La statue de Jeanne d'Arc

La statue de Vercingétorix dominant le village, celle de Sainte Reine au bas de celui-ci, comme l’effigie de Jeanne d’Arc ici présente, ne peuvent être dissociées de la ferveur populaire qui les entourait. Ferveur religieuse ou païenne, parfois les deux à la fois, ce fut selon les idéaux dont chacun des personnages pouvait être le porteur et du contexte politique et social du moment. Bref, chacun fut « récupéré », selon des voies diverses, au profit d’un idéal partagé : l’exaltation du sentiment national.

 Mais alors que le courant républicain, largement anticlérical, se faisait l’ardent promoteur du chef guerrier dans lequel il découvre le fondateur de la Nation (sa statue est érigée quelques années avant l’éclatement de la guerre contre la Prusse), d’autres soulignent toute la place que le spirituel peut occuper dans la lutte contre le Mal, incarné par l’occupant ; c’est à Reine et à son effigie, dressée en 1892, qu’il reviendra d’en témoigner.
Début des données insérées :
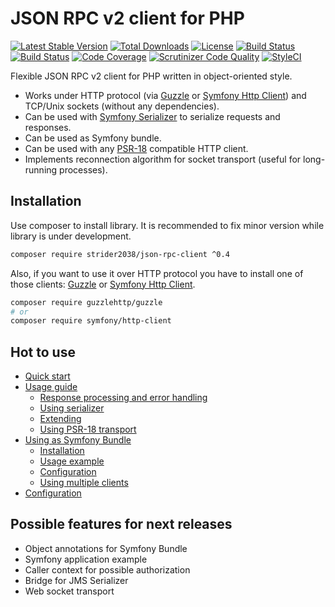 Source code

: # JSON RPC v2 client for PHP

[![Latest Stable Version](https://poser.pugx.org/strider2038/json-rpc-client/v/stable)](https://packagist.org/packages/strider2038/json-rpc-client)
[![Total Downloads](https://poser.pugx.org/strider2038/json-rpc-client/downloads)](https://packagist.org/packages/strider2038/json-rpc-client)
[![License](https://poser.pugx.org/strider2038/json-rpc-client/license)](https://packagist.org/packages/strider2038/json-rpc-client)
[![Build Status](https://travis-ci.org/strider2038/json-rpc-client.svg?branch=master)](https://travis-ci.org/strider2038/json-rpc-client)
[![Build Status](https://scrutinizer-ci.com/g/strider2038/json-rpc-client/badges/build.png?b=master)](https://scrutinizer-ci.com/g/strider2038/json-rpc-client/build-status/master)
[![Code Coverage](https://scrutinizer-ci.com/g/strider2038/json-rpc-client/badges/coverage.png?b=master)](https://scrutinizer-ci.com/g/strider2038/json-rpc-client/?branch=master)
[![Scrutinizer Code Quality](https://scrutinizer-ci.com/g/strider2038/json-rpc-client/badges/quality-score.png?b=master)](https://scrutinizer-ci.com/g/strider2038/json-rpc-client/?branch=master)
[![StyleCI](https://github.styleci.io/repos/172254542/shield?branch=master)](https://github.styleci.io/repos/172254542)

Flexible JSON RPC v2 client for PHP written in object-oriented style.

* Works under HTTP protocol (via [Guzzle](https://github.com/guzzle/guzzle) or [Symfony Http Client](https://symfony.com/doc/current/components/http_client.html)) and TCP/Unix sockets (without any dependencies).
* Can be used with [Symfony Serializer](https://symfony.com/doc/current/components/serializer.html) to serialize requests and responses.
* Can be used as Symfony bundle.
* Can be used with any [PSR-18](https://www.php-fig.org/psr/psr-18/) compatible HTTP client.
* Implements reconnection algorithm for socket transport (useful for long-running processes).

## Installation

Use composer to install library. It is recommended to fix minor version while library is under development.

```bash
composer require strider2038/json-rpc-client ^0.4
```

Also, if you want to use it over HTTP protocol you have to install one of those clients: [Guzzle](https://github.com/guzzle/guzzle) or [Symfony Http Client](https://symfony.com/doc/current/components/http_client.html).

```bash
composer require guzzlehttp/guzzle
# or
composer require symfony/http-client
```

## Hot to use

* [Quick start](docs/quick_start.md)
* [Usage guide](docs/usage_guide.md)
  * [Response processing and error handling](docs/usage_guide.md#response-processing-and-error-handling)
  * [Using serializer](docs/usage_guide.md#using-serializer)
  * [Extending](docs/usage_guide.md#extending)
  * [Using PSR-18 transport](docs/usage_guide.md#using-psr-18-transport)
* [Using as Symfony Bundle](docs/symfony_bundle.md)
  * [Installation](docs/symfony_bundle.md#installation)
  * [Usage example](docs/symfony_bundle.md#usage-example)
  * [Configuration](docs/symfony_bundle.md#configuration)
  * [Using multiple clients](docs/symfony_bundle.md#using-multiple-clients)
* [Configuration](docs/configuration.md)

## Possible features for next releases 

* Object annotations for Symfony Bundle
* Symfony application example
* Caller context for possible authorization
* Bridge for JMS Serializer
* Web socket transport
 Devenue, dans un climat en pleine effervescence, symbole de la fusion des sentiments patriotiques et religieux, notre héroïne (dont la stature nationale et internationale tenait jusque là aux seules vertus de « son » eau et aux miracles qu’on lui prêtait) se voit ainsi promue à une fonction profondément marquée par la chose politique. Ce que beaucoup, dans la population locale, ne pouvaient que difficilement admettre.

 L’implantation, le 1er mai 1901, d’une statue de Jeanne d’Arc à Alise, déchargea quelque peu la petite bergère de ce « poids » qui lui était largement étranger, d’autant plus efficacement que l’inauguration aura lieu le 8 septembre, lors des fêtes de sainte Reine !

 Jeanne en effet,  parfaite synthèse entre l’idéal religieux et l’engagement patriotique, entre le combat mystique mis au service de la défense de la foi chrétienne et l’art de la guerre mis au service de la défense de la Nation, pouvait prétendre représenter à la fois l’Armée et l’Eglise unies dans un même combat.


Ce qu’avait déjà réussi deux ans plus tôt (en 1899), le très controversé évêque de Dijon Mgr Le Nordez, en allant déposer une gerbe de fleurs au pied de la statue de Vercingétorix !

 Quant à notre statue de Jeanne d’Arc, le personnage a pour auteur le sculpteur dijonnais Mathurin Moreau (1822-1912) ; le cheval quant à lui est de Pierre Le Nordez (1815-1912), oncle de l’évêque de Dijon et directeur de l’Ecole des Beaux-arts de Caen. Le socle enfin, taillé dans la pierre de Pouillenay, fut dessiné par l’architecte dijonnais, M. Perreau.